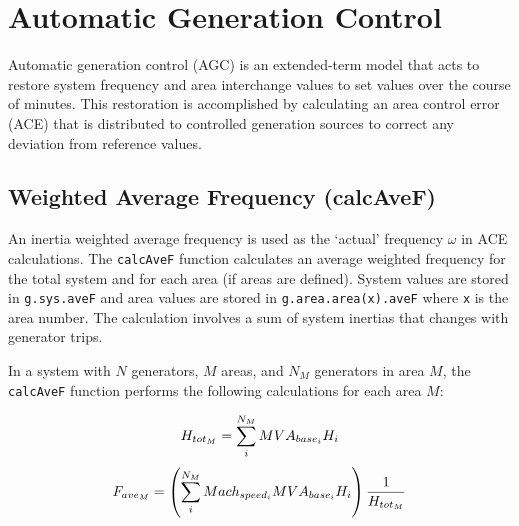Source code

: \pagebreak
\section{Automatic Generation Control}  
Automatic generation control (AGC) is an extended-term model that acts to restore system frequency and area interchange values to set values over the course of minutes.
This restoration is accomplished by calculating an area control error (ACE) that is distributed to controlled generation sources to correct any deviation from reference values.




\pagebreak
\subsection{Weighted Average Frequency (calcAveF)} 
An inertia weighted average frequency is used as the `actual' frequency $\omega$ in ACE calculations.
The \verb|calcAveF| function calculates an average weighted frequency for the total system and for each area (if areas are defined).
System values are stored in \verb|g.sys.aveF| and area values are stored in \verb|g.area.area(x).aveF| where \verb|x| is the area number.
The calculation involves a sum of system inertias that changes with generator trips.


\vspace{1em}
In a system with $N$ generators, $M$ areas, and $N_M$ generators in area $M$, the \verb|calcAveF| function performs the following calculations for each area $M$:

\begin{equation}{\label{eq: areaH} }
H_{tot_M} = \sum_{i}^{N_M} MVA_{base_i}H_i
\end{equation} 
\vspace{-1em}
\begin{equation}{\label{eq: areaF} }
F_{ave_M} = \left( \sum_{i}^{N_M}Mach_{speed_i}MVA_{base_i}H_i \right) \dfrac{1}{H_{tot_M}}
\end{equation}
\vspace{0.5 em}

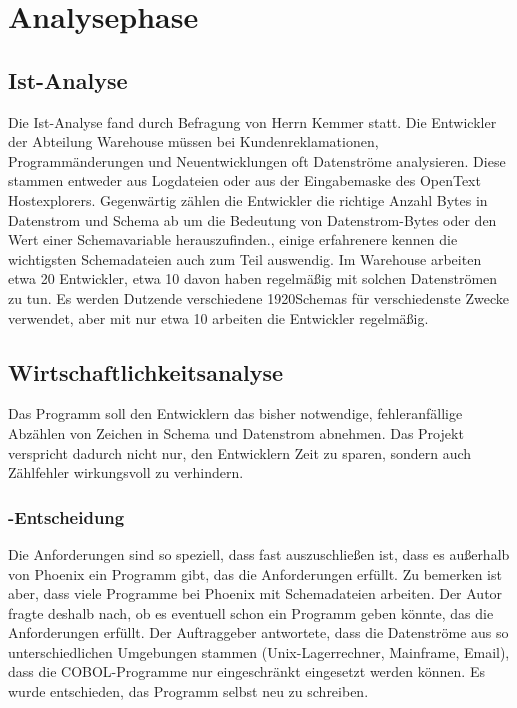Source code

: \section{Analysephase} 
\label{sec:Analysephase}

\subsection{Ist-Analyse} 
\label{sec:IstAnalyse}
Die Ist-Analyse fand durch Befragung von Herrn Kemmer statt. 
Die Entwickler der Abteilung Warehouse müssen bei Kundenreklamationen, Programmänderungen und Neuentwicklungen oft Datenströme analysieren. Diese stammen entweder aus Logdateien oder aus der Eingabemaske des OpenText Hostexplorers. Gegenwärtig zählen die Entwickler die richtige Anzahl Bytes in Datenstrom und Schema ab um die Bedeutung von Datenstrom-Bytes oder den Wert einer Schemavariable herauszufinden., einige erfahrenere kennen die wichtigsten Schemadateien auch zum Teil auswendig.
Im Warehouse arbeiten etwa 20 Entwickler, etwa 10 davon haben regelmäßig mit solchen Datenströmen zu tun. Es werden Dutzende verschiedene 1920Schemas für verschiedenste Zwecke verwendet, aber mit nur etwa 10 arbeiten die Entwickler regelmäßig.


\subsection{Wirtschaftlichkeitsanalyse}
\label{sec:Wirtschaftlichkeitsanalyse}
Das Programm soll den Entwicklern das bisher notwendige, fehleranfällige Abzählen von Zeichen in Schema und Datenstrom abnehmen. Das Projekt verspricht dadurch nicht nur, den Entwicklern Zeit zu sparen, sondern auch Zählfehler wirkungsvoll zu verhindern.

\subsubsection{-Entscheidung}
\label{sec:MakeOrBuyEntscheidung}
Die Anforderungen sind so speziell, dass fast auszuschließen ist, dass es außerhalb von Phoenix ein Programm gibt, das die Anforderungen erfüllt. Zu bemerken ist aber, dass viele Programme bei Phoenix mit Schemadateien arbeiten. Der Autor fragte deshalb nach, ob es eventuell schon ein Programm geben könnte, das die Anforderungen erfüllt. Der Auftraggeber antwortete, dass die Datenströme aus so unterschiedlichen Umgebungen stammen (Unix-Lagerrechner, Mainframe, Email), dass die COBOL-Programme nur eingeschränkt eingesetzt werden können. Es wurde entschieden, das Programm selbst neu zu schreiben.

**TASK BRIEF:**
Copy out the lines of the records above in which the string "Wirtschaftlichkeitsanalyse" appears.

**SOLUTION BELOW:**
\subsection{Wirtschaftlichkeitsanalyse}
\label{sec:Wirtschaftlichkeitsanalyse}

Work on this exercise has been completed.